**Work order**
Images excepted, the data below must be repeated exactly.

── Data for review ──

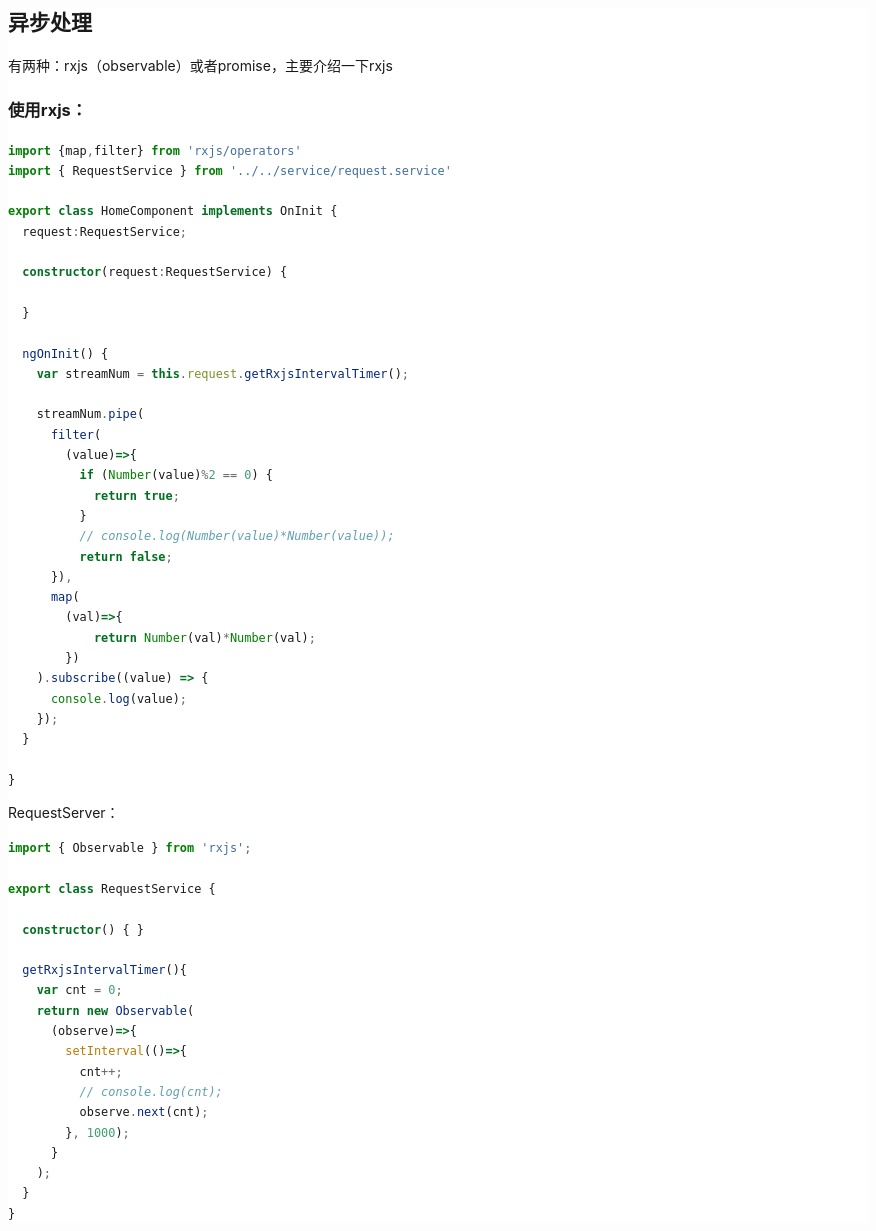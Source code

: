 ## 异步处理

有两种：rxjs（observable）或者promise，主要介绍一下rxjs

### 使用rxjs：

```typescript
import {map,filter} from 'rxjs/operators'
import { RequestService } from '../../service/request.service'

export class HomeComponent implements OnInit {
  request:RequestService;

  constructor(request:RequestService) {

  }

  ngOnInit() {
    var streamNum = this.request.getRxjsIntervalTimer();

    streamNum.pipe(
      filter(
        (value)=>{
          if (Number(value)%2 == 0) {
            return true;
          }
          // console.log(Number(value)*Number(value));
          return false;
      }),
      map(
        (val)=>{
            return Number(val)*Number(val);
        })
    ).subscribe((value) => {
      console.log(value);
    });
  }

}
```

RequestServer：

```typescript
import { Observable } from 'rxjs';

export class RequestService {

  constructor() { }

  getRxjsIntervalTimer(){
    var cnt = 0;
    return new Observable(
      (observe)=>{
        setInterval(()=>{
          cnt++;
          // console.log(cnt);
          observe.next(cnt);
        }, 1000);
      }
    );
  }
}
```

───

**Answer box**
Source code

: ## 异步处理

有两种：rxjs（observable）或者promise，主要介绍一下rxjs

### 使用rxjs：

```typescript
import {map,filter} from 'rxjs/operators'
import { RequestService } from '../../service/request.service'

export class HomeComponent implements OnInit {
  request:RequestService;

  constructor(request:RequestService) {

  }

  ngOnInit() {
    var streamNum = this.request.getRxjsIntervalTimer();

    streamNum.pipe(
      filter(
        (value)=>{
          if (Number(value)%2 == 0) {
            return true;
          }
          // console.log(Number(value)*Number(value));
          return false;
      }),
      map(
        (val)=>{
            return Number(val)*Number(val);
        })
    ).subscribe((value) => {
      console.log(value);
    });
  }

}
```

RequestServer：

```typescript
import { Observable } from 'rxjs';

export class RequestService {

  constructor() { }

  getRxjsIntervalTimer(){
    var cnt = 0;
    return new Observable(
      (observe)=>{
        setInterval(()=>{
          cnt++;
          // console.log(cnt);
          observe.next(cnt);
        }, 1000);
      }
    );
  }
}
```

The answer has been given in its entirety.